Whether this regenerative activity benefits more than just the developers is up to local leaders, however, since the writers of the Act somehow forgot to include provisions encouraging inclusive redevelopment or equitable economic renewal.
“Whether or not all of that investment capital—that many estimate will be in the scale of tens of billions of dollars of year—actually generates the kind of effect of lifting up families of lower income individuals is really up to those of us around this table and the actions we choose to take,” Shah continued.
The Opportunity Zones tax provision provides an infusion of capital to low-income communities by offering investors deferred taxes on previous investments for up to a decade if they reinvest their capital gains into designated opportunity zone communities.
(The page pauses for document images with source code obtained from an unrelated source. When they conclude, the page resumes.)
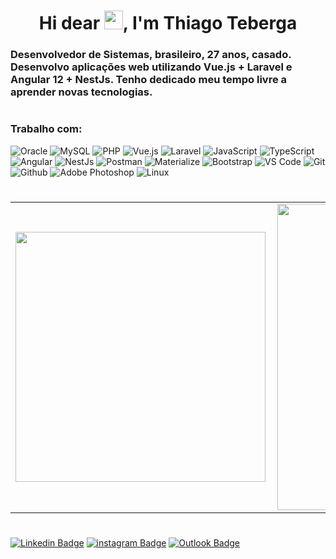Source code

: <h1 align="center">Hi dear <img src="https://raw.githubusercontent.com/kaueMarques/kaueMarques/master/hi.gif" width="30px">, I'm <b>Thiago Teberga</b></h1>
<h3 align="left">Desenvolvedor de Sistemas, brasileiro, 27 anos, casado. Desenvolvo aplicações web utilizando Vue.js + Laravel e Angular 12 + NestJs. Tenho dedicado meu tempo livre a aprender novas tecnologias.</h3>

#

### Trabalho com:

![Oracle](https://img.shields.io/badge/mysql-%2300f.svg?style=for-the-badge&logo=mysql&logoColor=white)
![MySQL](https://img.shields.io/badge/oracle-%23F00000.svg?style=for-the-badge&logo=oracle&logoColor=white)
![PHP](https://img.shields.io/badge/php-%23777BB4.svg?style=for-the-badge&logo=php&logoColor=white)
![Vue.js](https://img.shields.io/badge/Vue.js-35495E?style=for-the-badge&logo=vuedotjs&logoColor=4FC08D)
![Laravel](https://img.shields.io/badge/laravel-%23FF2D20.svg?style=for-the-badge&logo=laravel&logoColor=white)
![JavaScript](https://img.shields.io/badge/javascript-%23323330.svg?style=for-the-badge&logo=javascript&logoColor=%23F7DF1E)
![TypeScript](https://img.shields.io/badge/typescript-%23007ACC.svg?style=for-the-badge&logo=typescript&logoColor=white)
![Angular](https://img.shields.io/badge/Angular-DD0031?style=for-the-badge&logo=angular&logoColor=white)
![NestJs](https://img.shields.io/badge/nestjs-%23E0234E.svg?style=for-the-badge&logo=nestjs&logoColor=white)
![Postman](https://img.shields.io/badge/Postman-FF6C37?style=for-the-badge&logo=Postman&logoColor=white)
![Materialize](https://img.shields.io/badge/-materialize--css-ff69b4?style=for-the-badge&logo=materialize--css&logoColor=white)
![Bootstrap](https://img.shields.io/badge/bootstrap-%23563D7C.svg?style=for-the-badge&logo=bootstrap&logoColor=white)
![VS Code](https://img.shields.io/badge/VS%20Code-0078d7.svg?style=for-the-badge&logo=visual-studio-code&logoColor=white)
![Git](https://img.shields.io/badge/git-%23F05033.svg?style=for-the-badge&logo=git&logoColor=white)
![Github](https://img.shields.io/badge/github-%23121011.svg?style=for-the-badge&logo=github&logoColor=white)
![Adobe Photoshop](https://img.shields.io/badge/adobephotoshop-%2331A8FF.svg?style=for-the-badge&logo=adobephotoshop&logoColor=white)
![Linux](https://img.shields.io/badge/Linux-FCC624?style=for-the-badge&logo=linux&logoColor=black)

#


<div>
    <table>
    	<tr>
    		<td>
    			<img width="400px" align="left" src="https://github-readme-stats.vercel.app/api/top-langs/?username=thiagoteberga&layout=compact&theme=dracula&hide_border=true"/>
    		</td>
    		<td>
    			<img width="490px" align="left" src="https://github-readme-stats.vercel.app/api?username=thiagoteberga&show_icons=true&theme=dracula&hide_border=true"/>
    		</td>
    	</tr>
    </table>
</div>

#

[![Linkedin Badge](https://img.shields.io/badge/linkedin-%230077B5.svg?style=for-the-badge&logo=linkedin&logoColor=white&link=https://www.linkedin.com/in/thiagoteberga/)](https://www.linkedin.com/in/thiagoteberga/)
[![instagram Badge](https://img.shields.io/badge/ThiagoTeberga-%23E4405F.svg?style=for-the-badge&logo=Instagram&logoColor=white&link=https://www.instagram.com/thiagoteberga/)](https://www.instagram.com/thiagoteberga/)
[![Outlook Badge](https://img.shields.io/badge/Microsoft_Outlook-0078D4?style=for-the-badge&logo=microsoft-outlook&logoColor=white&link=mailto:thiagoteberga@live.com)](mailto:thiagoteberga@live.com)
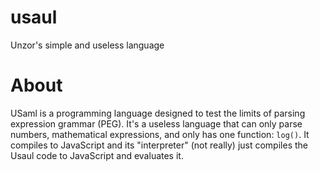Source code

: # usaul
Unzor's simple and useless language

# About
USaml is a programming language designed to test the limits of parsing expression grammar (PEG). It's a useless language that can only parse numbers, mathematical expressions, and only has one function: `log()`. It compiles to JavaScript and its "interpreter" (not really) just compiles the Usaul code to JavaScript and evaluates it.
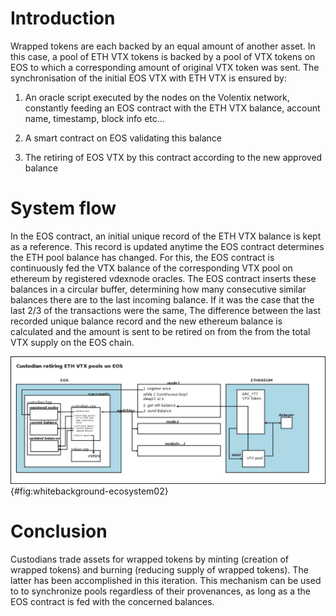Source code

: Introduction 
============

Wrapped tokens are each backed by an equal amount of another asset. In
this case, a pool of ETH VTX tokens is backed by a pool of VTX tokens on
EOS to which a corresponding amount of original VTX token was sent. The
synchronisation of the initial EOS VTX with ETH VTX is ensured by:

1.  An oracle script executed by the nodes on the Volentix network,
    constantly feeding an EOS contract with the ETH VTX balance, account
    name, timestamp, block info etc\...

2.  A smart contract on EOS validating this balance

3.  The retiring of EOS VTX by this contract according to the new
    approved balance

System flow
===========

In the EOS contract, an initial unique record of the ETH VTX balance is
kept as a reference. This record is updated anytime the EOS contract
determines the ETH pool balance has changed. For this, the EOS contract
is continuously fed the VTX balance of the corresponding VTX pool on
ethereum by registered vdexnode oracles. The EOS contract inserts these
balances in a circular buffer, determining how many consecutive similar
balances there are to the last incoming balance. If it was the case that
the last 2/3 of the transactions were the same, The difference between
the last recorded unique balance record and the new ethereum balance is
calculated and the amount is sent to be retired on from the from the
total VTX supply on the EOS chain.

![](bridge.png){#fig:whitebackground-ecosystem02}

Conclusion
==========

Custodians trade assets for wrapped tokens by minting (creation of
wrapped tokens) and burning (reducing supply of wrapped tokens). The
latter has been accomplished in this iteration. This mechanism can be
used to to synchronize pools regardless of their provenances, as long as
a the EOS contract is fed with the concerned balances.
The law is designed for investments to be highly flexible, allowing investors to put money in anything from real estate to small businesses.
However, with little federal guidance—or precedent—for a tax incentive of this scale, mayors and nonprofit allies of low-income communities are attempting to identify the best ways to ensure the investment is not just fruitful for the investors, but supportive of those who currently live in the designated communities.
Photo of Boston via Adobe Stock.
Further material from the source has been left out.